**Your objective:** Retype the whole listing exactly. Leave out pictures.

**Dataset content:**

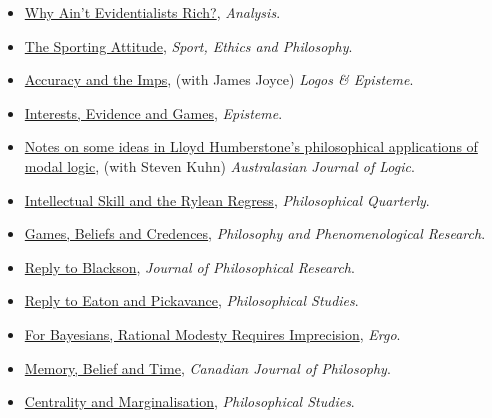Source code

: \documentclass[
  10pt,
  letterpaper,
  DIV=11,
  numbers=noendperiod,
  twoside]{scrartcl}
\providecommand{\tightlist}{%
  \setlength{\itemsep}{0pt}\setlength{\parskip}{0pt}}\usepackage{longtable,booktabs,array}
\begin{document}
\begin{itemize}
\tightlist
\item
  \href{https://brian.weatherson.org/quarto/posts/war-on-war/war-on-war.html}{Why
  Ain't Evidentialists Rich?}, \emph{Analysis}.
\item
  \href{https://brian.weatherson.org/quarto/posts/borge/the-sporting-attitude.html}{The
  Sporting Attitude}, \emph{Sport, Ethics and Philosophy}.
\item
  \href{https://brian.weatherson.org/quarto/posts/imps/accuracy-and-the-imps.html}{Accuracy
  and the Imps}, (with James Joyce) \emph{Logos \& Episteme}.
\item
  \href{https://brian.weatherson.org/quarto/posts/ieg/interests-evidence-and-games.html}{Interests,
  Evidence and Games}, \emph{Episteme}.
\item
  \href{https://brian.weatherson.org/quarto/posts/humberstone-modal/notes-on-some-ideas-in-lloyd-humberstones-philosophical-applications-of-modal-logic.html}{Notes
  on some ideas in Lloyd Humberstone's philosophical applications of
  modal logic}, (with Steven Kuhn) \emph{Australasian Journal of Logic}.
\item
  \href{https://brian.weatherson.org/quarto/posts/ryle-regress/ryle-regress.html}{Intellectual
  Skill and the Rylean Regress}, \emph{Philosophical Quarterly}.
\item
  \href{https://brian.weatherson.org/quarto/posts/gbc/games-beliefs-and-credences.html}{Games,
  Beliefs and Credences}, \emph{Philosophy and Phenomenological
  Research}.
\item
  \href{https://brian.weatherson.org/quarto/posts/reply-blackson/reply-to-blackson.html}{Reply
  to Blackson}, \emph{Journal of Philosophical Research}.
\item
  \href{https://brian.weatherson.org/quarto/posts/reply-eaton-pickavance/reply-to-eaton-and-pickavance.html}{Reply
  to Eaton and Pickavance}, \emph{Philosophical Studies}.
\item
  \href{https://brian.weatherson.org/quarto/posts/modesty/for-bayesians-rational-modesty-requires-imprecision.html}{For
  Bayesians, Rational Modesty Requires Imprecision}, \emph{Ergo}.
\item
  \href{https://brian.weatherson.org/quarto/posts/mbt/memory-belief-and-time.html}{Memory,
  Belief and Time}, \emph{Canadian Journal of Philosophy}.
\item
  \href{https://brian.weatherson.org/quarto/posts/herman/centrality-and-marginalisation.html}{Centrality
  and Marginalisation}, \emph{Philosophical Studies}.

\end{itemize}
\end{document}
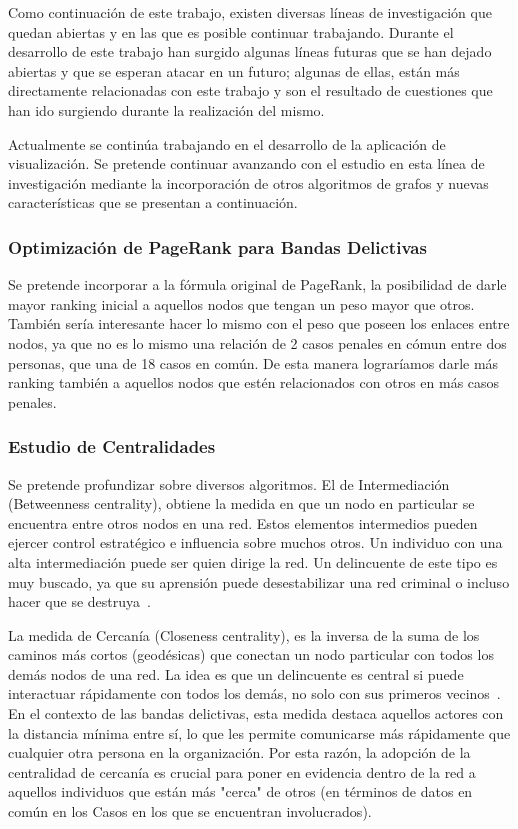 Como continuación de este trabajo, existen diversas líneas de investigación que quedan abiertas y en las que es posible continuar trabajando. Durante el desarrollo de este trabajo han surgido algunas líneas futuras que se han dejado abiertas y que se esperan atacar en un futuro; algunas de ellas, están más directamente relacionadas con este trabajo y son el resultado de cuestiones que han ido surgiendo durante la realización del mismo.

Actualmente se 	continúa trabajando en el desarrollo de la aplicación de visualización. Se pretende continuar avanzando con el estudio en esta línea de investigación mediante la incorporación de otros algoritmos de grafos y nuevas características que se presentan a continuación. 
\vspace{-10pt}
\subsubsection{Optimización de PageRank para Bandas Delictivas}
Se pretende incorporar a la fórmula original de PageRank, la posibilidad de darle mayor ranking inicial a aquellos nodos que tengan un peso mayor que otros. También sería interesante hacer lo mismo con el peso que poseen los enlaces entre nodos, ya que no es lo mismo una relación de 2 casos penales en cómun entre dos personas, que una de 18 casos en común. De esta manera lograríamos darle más ranking también a aquellos nodos que estén relacionados con otros en más casos penales. 
\subsubsection{Estudio de Centralidades}
Se pretende profundizar sobre diversos algoritmos. El de Intermediación (Betweenness centrality), obtiene la medida en que un nodo en particular se encuentra entre otros nodos en una red. Estos elementos intermedios pueden ejercer control estratégico e influencia sobre muchos otros. Un individuo con una alta intermediación puede ser quien dirige la red. Un delincuente de este tipo es muy buscado, ya que su aprensión puede desestabilizar una red criminal o incluso hacer que se destruya~\cite{carley2006destabilization}.

La medida  de Cercanía (Closeness centrality), es la inversa de la suma de los caminos más cortos (geodésicas) que conectan un nodo particular con todos los demás nodos de una red. La idea es que un delincuente es central si puede interactuar rápidamente con todos los demás, no solo con sus primeros vecinos~\cite{newman2005measure}. En el contexto de las bandas delictivas, esta medida destaca aquellos actores con la distancia mínima entre sí, lo que les permite comunicarse más rápidamente que cualquier otra persona en la organización. Por esta razón, la adopción de la centralidad de cercanía es crucial para poner en evidencia dentro de la red a aquellos individuos que están más "cerca" de otros (en términos de datos en común en los Casos en los que se encuentran involucrados).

**Output of the task:**
Source code

: \documentclass[
  10pt,
  letterpaper,
  DIV=11,
  numbers=noendperiod,
  twoside]{scrartcl}
\providecommand{\tightlist}{%
  \setlength{\itemsep}{0pt}\setlength{\parskip}{0pt}}\usepackage{longtable,booktabs,array}
\begin{document}
\begin{itemize}
\tightlist
\item
  \href{https://brian.weatherson.org/quarto/posts/war-on-war/war-on-war.html}{Why
  Ain't Evidentialists Rich?}, \emph{Analysis}.
\item
  \href{https://brian.weatherson.org/quarto/posts/borge/the-sporting-attitude.html}{The
  Sporting Attitude}, \emph{Sport, Ethics and Philosophy}.
\item
  \href{https://brian.weatherson.org/quarto/posts/imps/accuracy-and-the-imps.html}{Accuracy
  and the Imps}, (with James Joyce) \emph{Logos \& Episteme}.
\item
  \href{https://brian.weatherson.org/quarto/posts/ieg/interests-evidence-and-games.html}{Interests,
  Evidence and Games}, \emph{Episteme}.
\item
  \href{https://brian.weatherson.org/quarto/posts/humberstone-modal/notes-on-some-ideas-in-lloyd-humberstones-philosophical-applications-of-modal-logic.html}{Notes
  on some ideas in Lloyd Humberstone's philosophical applications of
  modal logic}, (with Steven Kuhn) \emph{Australasian Journal of Logic}.
\item
  \href{https://brian.weatherson.org/quarto/posts/ryle-regress/ryle-regress.html}{Intellectual
  Skill and the Rylean Regress}, \emph{Philosophical Quarterly}.
\item
  \href{https://brian.weatherson.org/quarto/posts/gbc/games-beliefs-and-credences.html}{Games,
  Beliefs and Credences}, \emph{Philosophy and Phenomenological
  Research}.
\item
  \href{https://brian.weatherson.org/quarto/posts/reply-blackson/reply-to-blackson.html}{Reply
  to Blackson}, \emph{Journal of Philosophical Research}.
\item
  \href{https://brian.weatherson.org/quarto/posts/reply-eaton-pickavance/reply-to-eaton-and-pickavance.html}{Reply
  to Eaton and Pickavance}, \emph{Philosophical Studies}.
\item
  \href{https://brian.weatherson.org/quarto/posts/modesty/for-bayesians-rational-modesty-requires-imprecision.html}{For
  Bayesians, Rational Modesty Requires Imprecision}, \emph{Ergo}.
\item
  \href{https://brian.weatherson.org/quarto/posts/mbt/memory-belief-and-time.html}{Memory,
  Belief and Time}, \emph{Canadian Journal of Philosophy}.
\item
  \href{https://brian.weatherson.org/quarto/posts/herman/centrality-and-marginalisation.html}{Centrality
  and Marginalisation}, \emph{Philosophical Studies}.

\end{itemize}
\end{document}
 Como continuación de este trabajo, existen diversas líneas de investigación que quedan abiertas y en las que es posible continuar trabajando. Durante el desarrollo de este trabajo han surgido algunas líneas futuras que se han dejado abiertas y que se esperan atacar en un futuro; algunas de ellas, están más directamente relacionadas con este trabajo y son el resultado de cuestiones que han ido surgiendo durante la realización del mismo.

Actualmente se 	continúa trabajando en el desarrollo de la aplicación de visualización. Se pretende continuar avanzando con el estudio en esta línea de investigación mediante la incorporación de otros algoritmos de grafos y nuevas características que se presentan a continuación. 
\vspace{-10pt}
\subsubsection{Optimización de PageRank para Bandas Delictivas}
Se pretende incorporar a la fórmula original de PageRank, la posibilidad de darle mayor ranking inicial a aquellos nodos que tengan un peso mayor que otros. También sería interesante hacer lo mismo con el peso que poseen los enlaces entre nodos, ya que no es lo mismo una relación de 2 casos penales en cómun entre dos personas, que una de 18 casos en común. De esta manera lograríamos darle más ranking también a aquellos nodos que estén relacionados con otros en más casos penales. 
\subsubsection{Estudio de Centralidades}
Se pretende profundizar sobre diversos algoritmos. El de Intermediación (Betweenness centrality), obtiene la medida en que un nodo en particular se encuentra entre otros nodos en una red. Estos elementos intermedios pueden ejercer control estratégico e influencia sobre muchos otros. Un individuo con una alta intermediación puede ser quien dirige la red. Un delincuente de este tipo es muy buscado, ya que su aprensión puede desestabilizar una red criminal o incluso hacer que se destruya~\cite{carley2006destabilization}.

La medida  de Cercanía (Closeness centrality), es la inversa de la suma de los caminos más cortos (geodésicas) que conectan un nodo particular con todos los demás nodos de una red. La idea es que un delincuente es central si puede interactuar rápidamente con todos los demás, no solo con sus primeros vecinos~\cite{newman2005measure}. En el contexto de las bandas delictivas, esta medida destaca aquellos actores con la distancia mínima entre sí, lo que les permite comunicarse más rápidamente que cualquier otra persona en la organización. Por esta razón, la adopción de la centralidad de cercanía es crucial para poner en evidencia dentro de la red a aquellos individuos que están más "cerca" de otros (en términos de datos en común en los Casos en los que se encuentran involucrados).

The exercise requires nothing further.